CFSS deve editar diretrizes para atuação de profissionais na educação básica

O Ministério Público Federal (MPF) intensificou a fiscalização sobre a implementação de equipes multiprofissionais nas escolas públicas de Rondônia. Em despacho expedido recentemente, o órgão cobra medidas para garantir apoio psicológico e serviço social aos estudantes da educação básica, conforme a Lei nº 13.935/2019, e determina providências voltadas à regulamentação técnica da política pública. O trabalho é realizado em conjunto com o Ministério Público do Estado (MPRO).

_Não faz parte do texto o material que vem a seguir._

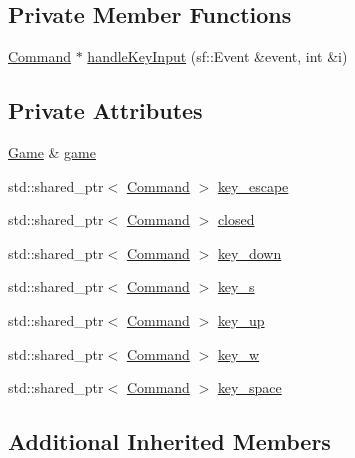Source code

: \subsection*{Private Member Functions}
\begin{DoxyCompactItemize}
\item 
\hyperlink{class_command}{Command} $\ast$ \hyperlink{class_menu_input_handler_aefd1edfd9f0d0770383c4977416de3bf}{handle\+Key\+Input} (sf\+::\+Event \&event, int \&i)
\end{DoxyCompactItemize}
\subsection*{Private Attributes}
\begin{DoxyCompactItemize}
\item 
\hyperlink{class_game}{Game} \& \hyperlink{class_menu_input_handler_a49048af3c063e2b81ef6b296e9ad762c}{game}
\item 
std\+::shared\+\_\+ptr$<$ \hyperlink{class_command}{Command} $>$ \hyperlink{class_menu_input_handler_abf019bb1ca2f82975870e932e3cbd558}{key\+\_\+escape}
\item 
std\+::shared\+\_\+ptr$<$ \hyperlink{class_command}{Command} $>$ \hyperlink{class_menu_input_handler_a493334cca9bde4229be296ad44e3db9b}{closed}
\item 
std\+::shared\+\_\+ptr$<$ \hyperlink{class_command}{Command} $>$ \hyperlink{class_menu_input_handler_a29143574ca3b79dccb3a98260184968c}{key\+\_\+down}
\item 
std\+::shared\+\_\+ptr$<$ \hyperlink{class_command}{Command} $>$ \hyperlink{class_menu_input_handler_aa16ab7856da1bc4c6dea371e244939fb}{key\+\_\+s}
\item 
std\+::shared\+\_\+ptr$<$ \hyperlink{class_command}{Command} $>$ \hyperlink{class_menu_input_handler_ae1b3b9df835e3182dba3bbf1fd8b98aa}{key\+\_\+up}
\item 
std\+::shared\+\_\+ptr$<$ \hyperlink{class_command}{Command} $>$ \hyperlink{class_menu_input_handler_a052c981814cc918c88d17d7b4f0deb0e}{key\+\_\+w}
\item 
std\+::shared\+\_\+ptr$<$ \hyperlink{class_command}{Command} $>$ \hyperlink{class_menu_input_handler_a8f596f6b958c7007a3ccc44ac3d8666e}{key\+\_\+space}
\end{DoxyCompactItemize}
\subsection*{Additional Inherited Members}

Assinado pelo procurador regional dos Direitos do Cidadão em Rondônia, Raphael Luis Pereira Bevilaqua, o documento integra inquérito civil que apura se o estado e os municípios adotam medidas para assegurar a presença de psicólogos e assistentes sociais na rede pública de ensino.

A investigação envolve órgãos estaduais, como a Secretaria de Estado da Educação (Seduc), a Secretaria de Estado do Planejamento, Orçamento e Gestão (Sepog), a Secretaria de Estado da Gestão de Pessoas (Segep) e o Conselho Estadual de Educação. No plano federal, são apuradas as providências dos conselhos federais de Psicologia (CFP) e de Serviço Social (CFESS).

Recomendações

O MPF e o MPRO enviaram recomendações conjuntas ao CFP e ao CFESS para que avaliem a edição de ato normativo nacional com parâmetros técnicos e ético-profissionais para a atuação na educação básica e orientação uniforme aos Conselhos Regionais. Outra recomendação foi direcionada a órgãos estaduais para a estruturação de equipes multiprofissionais, realização de diagnóstico técnico e adoção de providências administrativas, orçamentárias e normativas para efetivação da política pública.

Respostas e determinações

No despacho, o MPF considerou que o CFP atendeu à recomendação ao informar a adoção de providências voltadas à regulamentação e implementação da lei. No entanto, a manifestação do CFESS foi considerada insuficiente. Segundo o documento, o conselho argumentou limitação de competência para adoção de determinadas medidas, mas o MPF entende que a edição de diretrizes técnico-profissionais nacionais está entre suas atribuições legais.

Diante disso, foram determinadas novas providências, incluindo o envio de ofício ao CFESS para agendamento de reunião. O objetivo é buscar uma solução consensual e evitar a judicialização do caso.